Eight years on, taking stock of the Brexit reality and penalty
- GPS
- May 2, 2024
- 4 min read
Starting at midnight yesterday, the UK introduced border checks on EU goods which some importers say could add 60 per cent to prices for British consumers.
Eight years on, BREXIT may be far back in our memory, but the word still evokes much conversation and reflection.
The Tortoise takes a closer look.
So what? Millions of those consumers vote today in local elections. Many of their frustrations can be traced to Brexit. Some have been amplified by Covid, austerity and war, but Brexit has been the defining gamble of the Conservatives’ 13 years in power and it has not paid off.

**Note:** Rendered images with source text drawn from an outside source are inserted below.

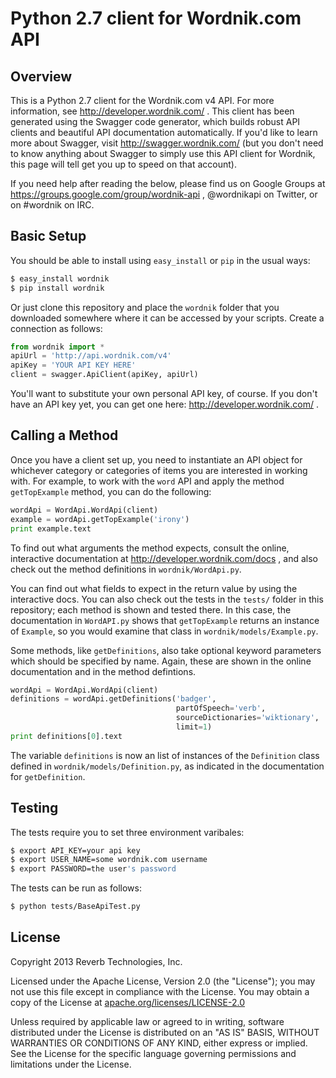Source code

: # Python 2.7 client for Wordnik.com API

## Overview

This is a Python 2.7 client for the Wordnik.com v4 API. For more information, see http://developer.wordnik.com/ . This client has been generated using the Swagger code generator, which builds robust API clients and beautiful API documentation automatically. If you'd like to learn more about Swagger, visit http://swagger.wordnik.com/ (but you don't need to know anything about Swagger to simply use this API client for Wordnik, this page will tell get you up to speed on that account).

If you need help after reading the below, please find us on Google Groups at https://groups.google.com/group/wordnik-api , @wordnikapi on Twitter, or on #wordnik on IRC.

## Basic Setup

You should be able to install using `easy_install` or `pip` in the usual ways:

```sh
$ easy_install wordnik
$ pip install wordnik
```

Or just clone this repository and place the `wordnik` folder that you downloaded somewhere where it can be accessed by your scripts. Create a connection as follows:

```python
from wordnik import *
apiUrl = 'http://api.wordnik.com/v4'
apiKey = 'YOUR API KEY HERE'
client = swagger.ApiClient(apiKey, apiUrl)
```

You'll want to substitute your own personal API key, of course. If you don't have an API key yet, you can get one here: http://developer.wordnik.com/ .

## Calling a Method

Once you have a client set up, you need to instantiate an API object for whichever category or categories of items you are interested in working with. For example, to work with the `word` API and apply the method `getTopExample` method, you can do the following:

```python
wordApi = WordApi.WordApi(client)
example = wordApi.getTopExample('irony')
print example.text
```

To find out what arguments the method expects, consult the online, interactive documentation at http://developer.wordnik.com/docs , and also check out the method definitions in `wordnik/WordApi.py`.

You can find out what fields to expect in the return value by using the interactive docs. You can also check out the tests in the `tests/` folder in this repository; each method is shown and tested there. In this case, the documentation in `WordAPI.py` shows that `getTopExample` returns an instance of `Example`, so you would examine that class in `wordnik/models/Example.py`.

Some methods, like `getDefinitions`, also take optional keyword parameters which should be specified by name. Again, these are shown in the online documentation and in the method defintions.

```python
wordApi = WordApi.WordApi(client)
definitions = wordApi.getDefinitions('badger',
                                     partOfSpeech='verb',
                                     sourceDictionaries='wiktionary',
                                     limit=1)
print definitions[0].text
```

The variable `definitions` is now an list of instances of the `Definition` class defined in `wordnik/models/Definition.py`, as indicated in the documentation for `getDefinition`.


## Testing

The tests require you to set three environment varibales:

```sh
$ export API_KEY=your api key
$ export USER_NAME=some wordnik.com username
$ export PASSWORD=the user's password
```

The tests can be run as follows:

```sh
$ python tests/BaseApiTest.py
```

License
-------

Copyright 2013 Reverb Technologies, Inc.

Licensed under the Apache License, Version 2.0 (the "License");
you may not use this file except in compliance with the License.
You may obtain a copy of the License at [apache.org/licenses/LICENSE-2.0](http://www.apache.org/licenses/LICENSE-2.0)

Unless required by applicable law or agreed to in writing, software
distributed under the License is distributed on an "AS IS" BASIS,
WITHOUT WARRANTIES OR CONDITIONS OF ANY KIND, either express or implied.
See the License for the specific language governing permissions and
limitations under the License.
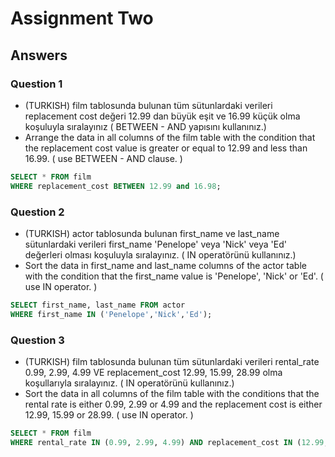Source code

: # Assignment Two

## Answers

### Question 1

- (TURKISH) film tablosunda bulunan tüm sütunlardaki verileri replacement cost değeri 12.99 dan büyük eşit ve 16.99 küçük olma koşuluyla sıralayınız ( BETWEEN - AND yapısını kullanınız.)
- Arrange the data in all columns of the film table with the condition that the replacement cost value is greater or equal to 12.99 and less than 16.99. ( use BETWEEN - AND clause. )

```sql
SELECT * FROM film
WHERE replacement_cost BETWEEN 12.99 and 16.98;
```

### Question 2

- (TURKISH) actor tablosunda bulunan first_name ve last_name sütunlardaki verileri first_name 'Penelope' veya 'Nick' veya 'Ed' değerleri olması koşuluyla sıralayınız. ( IN operatörünü kullanınız.)
- Sort the data in first_name and last_name columns of the actor table with the condition that the first_name value is 'Penelope', 'Nick' or 'Ed'. ( use IN operator. ) 

```sql
SELECT first_name, last_name FROM actor
WHERE first_name IN ('Penelope','Nick','Ed');
```

### Question 3

- (TURKISH) film tablosunda bulunan tüm sütunlardaki verileri rental_rate 0.99, 2.99, 4.99 VE replacement_cost 12.99, 15.99, 28.99 olma koşullarıyla sıralayınız. ( IN operatörünü kullanınız.)
- Sort the data in all columns of the film table with the conditions that the rental rate is either 0.99, 2.99 or 4.99 and the replacement cost is either 12.99, 15.99 or 28.99. ( use IN operator. ) 

```sql
SELECT * FROM film
WHERE rental_rate IN (0.99, 2.99, 4.99) AND replacement_cost IN (12.99, 15.99, 28.99);
```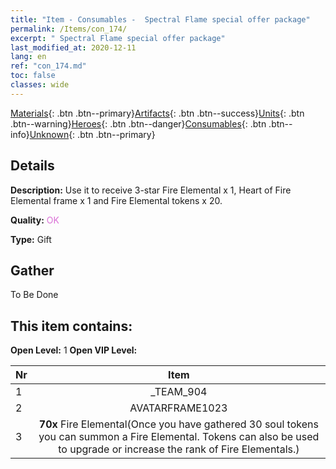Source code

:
 ```yaml
---
title: "Item - Consumables -  Spectral Flame special offer package"
permalink: /Items/con_174/
excerpt: " Spectral Flame special offer package"
last_modified_at: 2020-12-11
lang: en
ref: "con_174.md"
toc: false
classes: wide
---
```

 [Materials](/Items/){: .btn .btn--primary}[Artifacts](/Items/Artifacts/){: .btn .btn--success}[Units](/Items/Units/){: .btn .btn--warning}[Heroes](/Items/Heroes/){: .btn .btn--danger}[Consumables](/Items/Consumables/){: .btn .btn--info}[Unknown](/Items/Unknown/){: .btn .btn--primary}

## Details
 **Description:** Use it to receive 3-star Fire Elemental x 1, Heart of Fire Elemental frame x 1 and Fire Elemental tokens x 20.

 **Quality:** <span style="color: #DA70D6">OK</span>

 **Type:** Gift

## Gather

  To Be Done

## This item contains:

 **Open Level:** 1
 **Open VIP Level:** 

  | Nr |      Item    |
  |:---|:------------:|
  | 1 | _TEAM_904 | 
  | 2 | AVATARFRAME1023 | 
  | 3 |  **70x** Fire Elemental(Once you have gathered 30 soul tokens you can summon a Fire Elemental. Tokens can also be used to upgrade or increase the rank of Fire Elementals.) |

Britain is an estimated £140 billion a year poorer than it would have been in the EU. Trade in goods is down 15 per cent. GDP growth lags the average for the EU, the G7 and the OECD. Investment stagnated for seven years after the referendum. Immigration is at record levels.

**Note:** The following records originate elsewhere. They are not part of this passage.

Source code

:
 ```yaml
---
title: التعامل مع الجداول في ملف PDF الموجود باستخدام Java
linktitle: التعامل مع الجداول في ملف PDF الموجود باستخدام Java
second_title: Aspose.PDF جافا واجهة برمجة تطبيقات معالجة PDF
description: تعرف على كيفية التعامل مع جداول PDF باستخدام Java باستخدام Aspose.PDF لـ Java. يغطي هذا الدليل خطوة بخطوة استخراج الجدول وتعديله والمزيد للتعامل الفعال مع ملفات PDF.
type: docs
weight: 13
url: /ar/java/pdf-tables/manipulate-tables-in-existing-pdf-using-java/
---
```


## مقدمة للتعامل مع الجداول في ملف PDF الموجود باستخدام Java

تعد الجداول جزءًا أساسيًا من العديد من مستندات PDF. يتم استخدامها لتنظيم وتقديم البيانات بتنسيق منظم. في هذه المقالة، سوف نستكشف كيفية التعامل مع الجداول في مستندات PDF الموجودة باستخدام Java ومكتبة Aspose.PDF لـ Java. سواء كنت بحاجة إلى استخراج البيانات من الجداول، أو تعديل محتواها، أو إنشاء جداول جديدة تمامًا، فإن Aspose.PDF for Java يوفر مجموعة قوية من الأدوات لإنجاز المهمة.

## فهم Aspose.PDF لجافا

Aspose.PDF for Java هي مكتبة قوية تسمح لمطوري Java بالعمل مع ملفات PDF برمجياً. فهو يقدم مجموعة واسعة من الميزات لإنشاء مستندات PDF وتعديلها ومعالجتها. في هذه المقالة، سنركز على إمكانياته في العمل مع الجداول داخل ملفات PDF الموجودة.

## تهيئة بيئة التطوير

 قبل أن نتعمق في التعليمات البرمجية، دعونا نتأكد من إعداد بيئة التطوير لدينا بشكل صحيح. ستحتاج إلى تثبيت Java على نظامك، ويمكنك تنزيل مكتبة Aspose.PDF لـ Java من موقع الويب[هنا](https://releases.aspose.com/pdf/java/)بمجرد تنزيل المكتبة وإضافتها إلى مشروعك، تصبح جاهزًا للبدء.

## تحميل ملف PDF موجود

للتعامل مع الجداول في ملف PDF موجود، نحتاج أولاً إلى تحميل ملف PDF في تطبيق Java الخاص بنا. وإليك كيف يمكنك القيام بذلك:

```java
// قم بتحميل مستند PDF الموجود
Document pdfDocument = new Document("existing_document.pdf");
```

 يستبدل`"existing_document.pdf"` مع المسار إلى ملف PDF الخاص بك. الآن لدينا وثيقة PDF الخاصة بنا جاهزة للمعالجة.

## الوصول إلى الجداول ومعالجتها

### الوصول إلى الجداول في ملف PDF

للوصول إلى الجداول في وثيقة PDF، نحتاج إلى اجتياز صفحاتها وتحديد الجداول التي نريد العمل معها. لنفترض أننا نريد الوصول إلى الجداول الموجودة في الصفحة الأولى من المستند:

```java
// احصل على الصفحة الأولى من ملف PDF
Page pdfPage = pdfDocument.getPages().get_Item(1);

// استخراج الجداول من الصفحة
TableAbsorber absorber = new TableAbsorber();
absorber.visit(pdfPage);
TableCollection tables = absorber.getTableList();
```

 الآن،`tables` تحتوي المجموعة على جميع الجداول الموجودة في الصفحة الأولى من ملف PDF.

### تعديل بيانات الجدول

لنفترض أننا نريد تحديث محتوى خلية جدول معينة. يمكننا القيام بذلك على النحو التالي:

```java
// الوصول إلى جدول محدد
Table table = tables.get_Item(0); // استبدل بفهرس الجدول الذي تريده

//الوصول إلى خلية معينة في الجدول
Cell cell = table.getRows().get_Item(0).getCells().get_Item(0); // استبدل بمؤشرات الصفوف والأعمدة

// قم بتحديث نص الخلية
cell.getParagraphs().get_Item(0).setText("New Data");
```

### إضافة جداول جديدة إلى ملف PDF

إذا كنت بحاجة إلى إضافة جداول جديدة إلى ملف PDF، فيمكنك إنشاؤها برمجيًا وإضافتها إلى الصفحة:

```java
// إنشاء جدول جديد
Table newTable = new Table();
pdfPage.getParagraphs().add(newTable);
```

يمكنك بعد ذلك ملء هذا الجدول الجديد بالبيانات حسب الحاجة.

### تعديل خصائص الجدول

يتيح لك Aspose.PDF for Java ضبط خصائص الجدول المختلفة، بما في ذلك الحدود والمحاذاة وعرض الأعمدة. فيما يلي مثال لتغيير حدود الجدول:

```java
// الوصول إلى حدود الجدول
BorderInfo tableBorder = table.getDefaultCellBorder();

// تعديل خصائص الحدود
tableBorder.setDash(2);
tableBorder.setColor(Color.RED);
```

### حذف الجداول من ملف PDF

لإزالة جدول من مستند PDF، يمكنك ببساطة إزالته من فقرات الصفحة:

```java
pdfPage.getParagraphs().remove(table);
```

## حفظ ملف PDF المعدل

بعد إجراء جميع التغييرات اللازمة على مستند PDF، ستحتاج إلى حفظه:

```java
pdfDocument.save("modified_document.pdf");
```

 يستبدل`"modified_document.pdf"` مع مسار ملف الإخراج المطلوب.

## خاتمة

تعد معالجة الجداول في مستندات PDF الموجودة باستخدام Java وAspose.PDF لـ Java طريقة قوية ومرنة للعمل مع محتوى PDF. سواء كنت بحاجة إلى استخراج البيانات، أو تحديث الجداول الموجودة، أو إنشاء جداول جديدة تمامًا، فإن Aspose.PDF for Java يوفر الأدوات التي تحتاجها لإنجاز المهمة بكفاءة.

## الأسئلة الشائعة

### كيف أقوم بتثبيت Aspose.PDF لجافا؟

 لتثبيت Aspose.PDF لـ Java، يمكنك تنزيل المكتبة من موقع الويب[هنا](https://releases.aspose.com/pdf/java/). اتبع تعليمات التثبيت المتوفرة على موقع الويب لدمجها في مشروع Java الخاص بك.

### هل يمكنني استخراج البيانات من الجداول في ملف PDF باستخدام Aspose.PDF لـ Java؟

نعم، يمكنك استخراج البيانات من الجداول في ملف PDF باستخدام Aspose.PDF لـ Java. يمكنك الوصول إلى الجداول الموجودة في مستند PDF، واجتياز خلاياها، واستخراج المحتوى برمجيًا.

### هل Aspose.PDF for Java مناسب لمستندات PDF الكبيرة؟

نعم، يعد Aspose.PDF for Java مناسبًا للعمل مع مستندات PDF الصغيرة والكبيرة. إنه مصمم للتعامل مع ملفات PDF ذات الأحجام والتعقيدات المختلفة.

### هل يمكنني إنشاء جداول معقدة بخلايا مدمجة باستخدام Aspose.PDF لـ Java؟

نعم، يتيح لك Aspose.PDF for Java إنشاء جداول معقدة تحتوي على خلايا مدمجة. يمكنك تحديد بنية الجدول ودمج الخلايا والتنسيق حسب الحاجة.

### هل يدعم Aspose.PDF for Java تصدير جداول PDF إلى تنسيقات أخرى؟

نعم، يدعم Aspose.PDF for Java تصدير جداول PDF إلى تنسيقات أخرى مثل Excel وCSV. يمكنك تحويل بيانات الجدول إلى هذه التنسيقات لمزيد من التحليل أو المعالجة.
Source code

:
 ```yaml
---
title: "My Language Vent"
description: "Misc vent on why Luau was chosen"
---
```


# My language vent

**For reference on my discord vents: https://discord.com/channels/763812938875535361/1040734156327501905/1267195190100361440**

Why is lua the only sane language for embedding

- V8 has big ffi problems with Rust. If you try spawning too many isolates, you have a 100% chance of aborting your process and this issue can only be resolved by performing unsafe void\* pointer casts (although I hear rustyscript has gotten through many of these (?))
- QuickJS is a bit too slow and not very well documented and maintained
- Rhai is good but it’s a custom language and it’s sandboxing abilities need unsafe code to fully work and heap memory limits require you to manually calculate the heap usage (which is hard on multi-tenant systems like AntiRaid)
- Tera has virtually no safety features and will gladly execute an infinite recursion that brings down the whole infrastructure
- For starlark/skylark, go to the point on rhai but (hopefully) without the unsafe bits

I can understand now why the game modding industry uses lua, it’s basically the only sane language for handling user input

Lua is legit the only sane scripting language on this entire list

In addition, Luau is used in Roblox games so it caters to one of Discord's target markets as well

Eight years in, three more things are clear:
• The market crash and exodus of talent that some forecast as an immediate result of voting to leave the EU didn’t happen.
• That was because the vote was not the same thing as Brexit. Withdrawing became a multi-year ordeal in which this week’s new border checks (at the fifth attempt) are a mere chapter.
• Now that Brexit is real, it’s clear the consequences will be deeper, longer-lasting and more widely felt than even the pessimists expected.
Semantics. Brexit’s role in its own debate has been obscured by magical thinking on the right, by timidity at a public broadcaster watching its own back and by self-censorship in a Labour Party determined to win back power. None of them wants to talk about it. But voters deserve an honest attempt at Brexit battle damage assessment, and step one is to call it by its name.
People. The City survived. As few as a tenth as many financial services workers have left for Europe and New York as in the worst forecasts. Last month Goldman Sachs moved its top banker for European financial firms to Paris, leaving only a skeleton staff in London, but the sector accounted for 8 per cent of UK GDP before 2016 and it still does.
The broader picture is bleaker. By ending free movement Brexit worsened labour shortages, fuelled inflation and cost 2 million jobs relative to an in-EU counterfactual, according to a study by Cambridge Econometrics. Immigration by EU workers has been largely replaced by less economically-active non-EU migrants.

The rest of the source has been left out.